- The Washington Times - Tuesday, March 6, 2007

Sleep apnea — marked by loud snoring and patterns of stop-and-start breathing — is a potentially life-threatening disorder most commonly found in overweight, middle-age men, but experts say it takes a toll on the entire family.

“Kids are living with a parent who is excessively sleepy and irritable,” so they suffer, said Terri E. Weaver, a University of Pennsylvania School of Nursing professor who will give the keynote address at the third annual Sleep Apnea Awareness Day lecture today in the District.

“And the spouse or other bed partner of someone with sleep apnea also has his or her quality of life and sleep disrupted.”

Ms. Weaver also said an untreated sleep apnea victim is “less interested in sexual activity” and is more likely to face a relationship failure or divorce.

“Sleep apnea has a very persuasive impact. It makes it very difficult for someone to carry out his daily activities.”
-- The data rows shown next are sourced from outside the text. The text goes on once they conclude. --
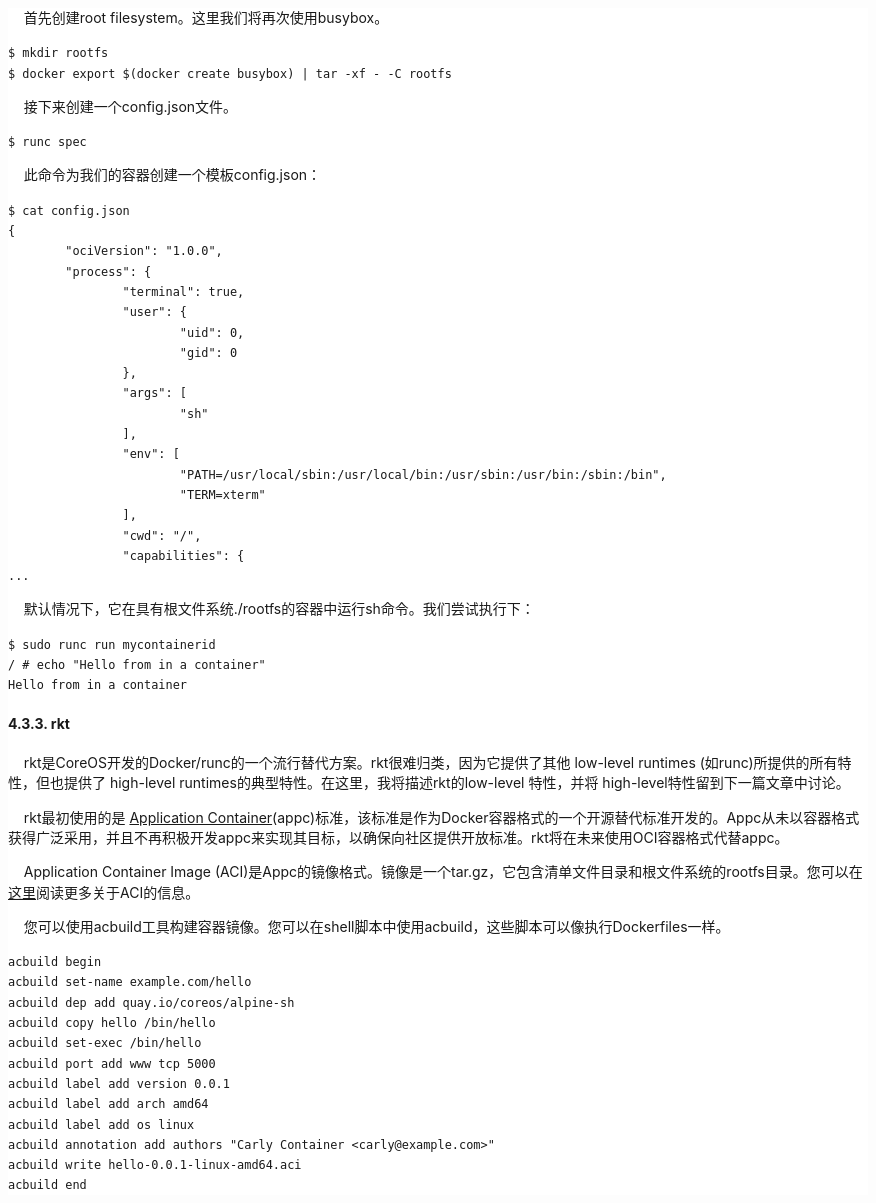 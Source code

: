 &nbsp;&nbsp;&nbsp;&nbsp;首先创建root filesystem。这里我们将再次使用busybox。

    $ mkdir rootfs
    $ docker export $(docker create busybox) | tar -xf - -C rootfs

&nbsp;&nbsp;&nbsp;&nbsp;接下来创建一个config.json文件。

    $ runc spec

&nbsp;&nbsp;&nbsp;&nbsp;此命令为我们的容器创建一个模板config.json：

    $ cat config.json
    {
            "ociVersion": "1.0.0",
            "process": {
                    "terminal": true,
                    "user": {
                            "uid": 0,
                            "gid": 0
                    },
                    "args": [
                            "sh"
                    ],
                    "env": [
                            "PATH=/usr/local/sbin:/usr/local/bin:/usr/sbin:/usr/bin:/sbin:/bin",
                            "TERM=xterm"
                    ],
                    "cwd": "/",
                    "capabilities": {
    ...

&nbsp;&nbsp;&nbsp;&nbsp;默认情况下，它在具有根文件系统./rootfs的容器中运行sh命令。我们尝试执行下：

    $ sudo runc run mycontainerid
    / # echo "Hello from in a container"
    Hello from in a container

#### 4.3.3. rkt

&nbsp;&nbsp;&nbsp;&nbsp;rkt是CoreOS开发的Docker/runc的一个流行替代方案。rkt很难归类，因为它提供了其他 low-level runtimes (如runc)所提供的所有特性，但也提供了 high-level runtimes的典型特性。在这里，我将描述rkt的low-level 特性，并将 high-level特性留到下一篇文章中讨论。

&nbsp;&nbsp;&nbsp;&nbsp;rkt最初使用的是 [Application Container](https://coreos.com/rkt/docs/latest/app-container.html)(appc)标准，该标准是作为Docker容器格式的一个开源替代标准开发的。Appc从未以容器格式获得广泛采用，并且不再积极开发appc来实现其目标，以确保向社区提供开放标准。rkt将在未来使用OCI容器格式代替appc。

&nbsp;&nbsp;&nbsp;&nbsp;Application Container Image (ACI)是Appc的镜像格式。镜像是一个tar.gz，它包含清单文件目录和根文件系统的rootfs目录。您可以在[这里](https://github.com/appc/spec/blob/master/spec/aci.md)阅读更多关于ACI的信息。

&nbsp;&nbsp;&nbsp;&nbsp;您可以使用acbuild工具构建容器镜像。您可以在shell脚本中使用acbuild，这些脚本可以像执行Dockerfiles一样。

    acbuild begin
    acbuild set-name example.com/hello
    acbuild dep add quay.io/coreos/alpine-sh
    acbuild copy hello /bin/hello
    acbuild set-exec /bin/hello
    acbuild port add www tcp 5000
    acbuild label add version 0.0.1
    acbuild label add arch amd64
    acbuild label add os linux
    acbuild annotation add authors "Carly Container <carly@example.com>"
    acbuild write hello-0.0.1-linux-amd64.aci
    acbuild end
Sufferers, she said, will “fall asleep at work,” become “forgetful, depressed,” inattentive or confused, “and not be productive.”

Nancy H. Rothstein, author of the sleep-disorder-related book, “Daddy Snores,” also will speak at the American Sleep Apnea Association (ASAA) event being held at the Grand Hyatt Hotel.

Edward Grandi, executive director of ASAA, said an estimated 18 million to 20 million Americans exhibit sleep apnea. “But 80 percent of the people who have it don’t know it.”

With sleep apnea, a person’s breathing stops hundreds of times as he tries to sleep. He wakes up briefly each time his breathing stops and then falls asleep again, never knowing he awakened.

Today’s program will focus on obstructive sleep apnea, the most common form of the disorder. It occurs when someone’s upper airway is blocked by excess tissue, such as a large uvula (the appendage at the back of the throat), the tongue or tonsils. When sleep causes a person’s muscles to relax, the excess tissue tends to fall into the airway to obstruct breathing.

Ms. Weaver said some people who are told they are chronic snorers either dismiss the claims or consider the symptom unimportant.

But they should see their doctor, she said, because sleep apnea can increase the risk for cardiovascular disease and diabetes.

Ms. Weaver pointed out that most people with obstructive sleep apnea who seek treatment wind up with masklike devices that supply continuous air flow during sleep to improve breathing. But she said some require surgery to remove obstructive tissue from the throat.

When “people get treated for sleep apnea,” she said, the health and energy level of their bed partner “also improves.”